A journalist from New Zealand has had her accreditation to cover the Pacific Islands forum revoked by authorities on Nauru, after interviewing a refugee transferred to the island nation by Australia.
TV NZ reported on Tuesday that its journalist Barbara Dreaver had been detained on Nauru while covering the Pacific Islands forum taking place there this week.
TV NZ said Dreaver was interviewing a refugee in a camp on the island, when local authorities asked if she had permission to do so.
The journalist left to obtain written permission and was later detained by police, it was reported.
The office of New Zealand's foreign minister Winston Peters said the journalist was being detained at a police station. TV NZ said it was unclear why Dreaver had been detained.
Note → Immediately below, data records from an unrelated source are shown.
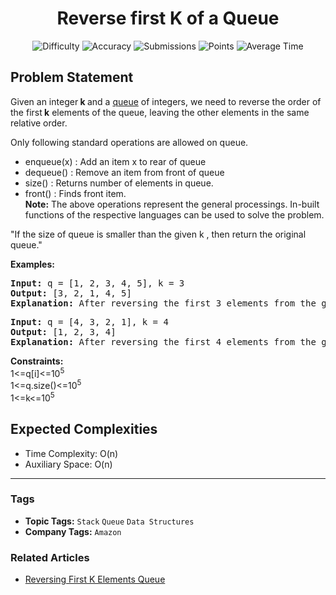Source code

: <h1 align="center">Reverse first K of a Queue</h1>

<p align="center">
  <img alt="Difficulty" title="Difficulty" src="https://custom-icon-badges.demolab.com/badge/Difficulty: Easy-1F222E?style=for-the-badge&logoColor=white&logo=fire"/>
  <img alt="Accuracy" title="Accuracy" src="https://custom-icon-badges.demolab.com/badge/Accuracy: 81.28%25-1F222E?style=for-the-badge&logoColor=white&logo=target"/>
  <img alt="Submissions" title="Submissions" src="https://custom-icon-badges.demolab.com/badge/Submissions: 151K+-1F222E?style=for-the-badge&logoColor=white&logo=repo"/>
  <img alt="Points" title="Points" src="https://custom-icon-badges.demolab.com/badge/Points: 2-1F222E?style=for-the-badge&logoColor=white&logo=award"/>
  <img alt="Average Time" title="Average Time" src="https://custom-icon-badges.demolab.com/badge/Average%20Time: N/A-1F222E?style=for-the-badge&logoColor=white&logo=clock"/>
</p>

## Problem Statement

Given an integer<b> k </b>and a [queue](http://www.geeksforgeeks.org/queue-data-structure/) of integers, we need to reverse the order of the first<b> k</b> elements of the queue, leaving the other elements in the same relative order.

Only following standard operations are allowed on queue.

- enqueue(x) : Add an item x to rear of queue
- dequeue() : Remove an item from front of queue
- size() : Returns number of elements in queue.
- front() : Finds front item.<br>
<b>Note:</b> The above operations represent the general processings. In-built functions of the respective languages can be used to solve the problem.

"If the size of queue is smaller than the given k , then return the original queue."

<b>Examples:</b>

<pre><b>Input: </b>q<b> </b>= [1, 2, 3, 4, 5], k = 3<br><b>Output: </b>[3, 2, 1, 4, 5]<br><b>Explanation: </b>After reversing the first 3 elements from the given queue the resultant queue will be 3 2 1 4 5</pre>

<pre><b>Input: </b>q<b> </b>= [4, 3, 2, 1], k = 4<br><b>Output: </b>[1, 2, 3, 4] <br><b>Explanation: </b>After reversing the first 4 elements from the given queue the resultant queue will be 1 2 3 4 </pre>

<b>Constraints:<br></b>1<=q[i]<=10<sup>5<br></sup>1<=q.size()<=10<sup>5</sup><br>1<=k<=10<sup>5</sup>

## Expected Complexities
- Time Complexity: O(n)
- Auxiliary Space: O(n)

<hr>

### Tags
- **Topic Tags:** `Stack` `Queue` `Data Structures`
- **Company Tags:** `Amazon`

### Related Articles
- [Reversing First K Elements Queue](https://www.geeksforgeeks.org/reversing-first-k-elements-queue/)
In a live TV cross, Dreaver said "my visa is still valid, we’re not quite sure exactly why I’ve been stripped of my accreditation", The Guardian reported.
Jess Roden, a TV NZ producer, tweeted the journalist is "fine". Later on Tuesday, TV NZ reported Dreaver had been released from custody but had been stripped of her media accreditation to cover the forum.
However, later on Tuesday, the official Twitter account of Nauru's government claimed "no journalist has been arrested or detained". In a statement, the government claimed Dreaver had breached protocols in place around contacting refugees.
"No journalist on Nauru has been prevented from talking to any person, including refugees. However in order to protect the safety and security of all, journalists were required to follow procedures, which included going through the proper channels in order to visit or go close to the refugee residential settlements, and conduct stories outside of the Pacific Islands Forum (PIF)," the government said.
"No restrictions were put on these journalists regarding who they could talk to or what questions they could ask."
"However this journalist did not follow procedures, and this potentially risked the safety and security of herself and others."
"Nauru as a sovereign country has the right to protect its citizens and residents, and we do not apologise for this."
The news comes after weeks of controversy over Nauru's hosting of the Pacific forum, with mouldy tents housing refugees removed ahead of world leaders descending on the island.
Health issues around refugees, especially children, on Nauru have also come under renewed scrutiny ahead of the event, with some allegedly swallowing razor blades or rocks as kids suffer from a rare psychological condition called resignation syndrome.
The Australian ABC was also blocked from attending the forum, with Nauru refusing to issue visas to its journalists.
At the forum, New Zealand also reiterated an offer to accept and resettle refugees from Australia's immigration detention regime on Manus Island and Nauru.
NZ Prime Minister Jacinda Ardern has repeatedly made the offer, which has been rejected by Australian authorities, partly on account of claims NZ settlement could be a "back door" to the refugees coming to Australia.
However, foreign minister Peters said New Zealand could easily address this sticking point through law reform.
"If the issue was that was their concern by letting them [refugees[ come to NZ they will gain right to Australia, we can fix that up so that’s not really a concern in my view,” Peters said in Nauru.
“Can it be solved? Yes it can. It would have to be a reform in our law.”
Ardern said she would formally raise the refugee issue at the forum, which is being attended by Australian foreign minister Marise Payne in place of new Prime Minister Scott Morrison.
Former PM Malcolm Turnbull had planned to attend before he was deposed a fortnight ago.